Dataset entries
※ ※ ※

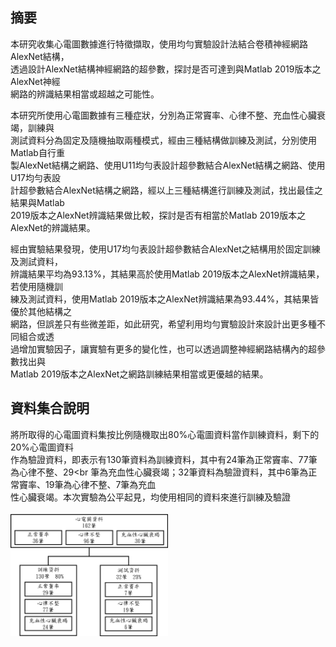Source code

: ## 摘要
本研究收集心電圖數據進行特徵擷取，使用均勻實驗設計法結合卷積神經網路AlexNet結構，<br>
透過設計AlexNet結構神經網路的超參數，探討是否可達到與Matlab 2019版本之AlexNet神經<br>
網路的辨識結果相當或超越之可能性。<br>

本研究所使用心電圖數據有三種症狀，分別為正常竇率、心律不整、充血性心臟衰竭，訓練與<br>
測試資料分為固定及隨機抽取兩種模式，經由三種結構做訓練及測試，分別使用Matlab自行重<br>
製AlexNet結構之網路、使用U11均勻表設計超參數結合AlexNet結構之網路、使用U17均勻表設<br>
計超參數結合AlexNet結構之網路，經以上三種結構進行訓練及測試，找出最佳之結果與Matlab<br>
2019版本之AlexNet辨識結果做比較，探討是否有相當於Matlab 2019版本之AlexNet的辨識結果。<br>

經由實驗結果發現，使用U17均勻表設計超參數結合AlexNet之結構用於固定訓練及測試資料，<br>
辨識結果平均為93.13%，其結果高於使用Matlab 2019版本之AlexNet辨識結果，若使用隨機訓<br>
練及測試資料，使用Matlab 2019版本之AlexNet辨識結果為93.44%，其結果皆優於其他結構之<br>
網路，但誤差只有些微差距，如此研究，希望利用均勻實驗設計來設計出更多種不同組合或透<br>
過增加實驗因子，讓實驗有更多的變化性，也可以透過調整神經網路結構內的超參數找出與<br>
Matlab 2019版本之AlexNet之網路訓練結果相當或更優越的結果。<br>

## 資料集合說明
將所取得的心電圖資料集按比例隨機取出80%心電圖資料當作訓練資料，剩下的20%心電圖資料<br>
作為驗證資料，即表示有130筆資料為訓練資料，其中有24筆為正常竇率、77筆為心律不整、29<br
筆為充血性心臟衰竭；32筆資料為驗證資料，其中6筆為正常竇率、19筆為心律不整、7筆為充血<br>
性心臟衰竭。本次實驗為公平起見，均使用相同的資料來進行訓練及驗證<br>
<br>
<img src="https://github.com/gracechang1002/CNN_heart/blob/master/data.png" width="50%" height="50%" />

※ ※ ※

• **YOUR INSTRUCTIONS**
The data above must be written out again word for word, without its pictures.

• **YOUR RESPONSE**
Source code

: ## 摘要
本研究收集心電圖數據進行特徵擷取，使用均勻實驗設計法結合卷積神經網路AlexNet結構，<br>
透過設計AlexNet結構神經網路的超參數，探討是否可達到與Matlab 2019版本之AlexNet神經<br>
網路的辨識結果相當或超越之可能性。<br>

本研究所使用心電圖數據有三種症狀，分別為正常竇率、心律不整、充血性心臟衰竭，訓練與<br>
測試資料分為固定及隨機抽取兩種模式，經由三種結構做訓練及測試，分別使用Matlab自行重<br>
製AlexNet結構之網路、使用U11均勻表設計超參數結合AlexNet結構之網路、使用U17均勻表設<br>
計超參數結合AlexNet結構之網路，經以上三種結構進行訓練及測試，找出最佳之結果與Matlab<br>
2019版本之AlexNet辨識結果做比較，探討是否有相當於Matlab 2019版本之AlexNet的辨識結果。<br>

經由實驗結果發現，使用U17均勻表設計超參數結合AlexNet之結構用於固定訓練及測試資料，<br>
辨識結果平均為93.13%，其結果高於使用Matlab 2019版本之AlexNet辨識結果，若使用隨機訓<br>
練及測試資料，使用Matlab 2019版本之AlexNet辨識結果為93.44%，其結果皆優於其他結構之<br>
網路，但誤差只有些微差距，如此研究，希望利用均勻實驗設計來設計出更多種不同組合或透<br>
過增加實驗因子，讓實驗有更多的變化性，也可以透過調整神經網路結構內的超參數找出與<br>
Matlab 2019版本之AlexNet之網路訓練結果相當或更優越的結果。<br>

## 資料集合說明
將所取得的心電圖資料集按比例隨機取出80%心電圖資料當作訓練資料，剩下的20%心電圖資料<br>
作為驗證資料，即表示有130筆資料為訓練資料，其中有24筆為正常竇率、77筆為心律不整、29<br
筆為充血性心臟衰竭；32筆資料為驗證資料，其中6筆為正常竇率、19筆為心律不整、7筆為充血<br>
性心臟衰竭。本次實驗為公平起見，均使用相同的資料來進行訓練及驗證<br>
<br>
<img src="https://github.com/gracechang1002/CNN_heart/blob/master/data.png" width="50%" height="50%" />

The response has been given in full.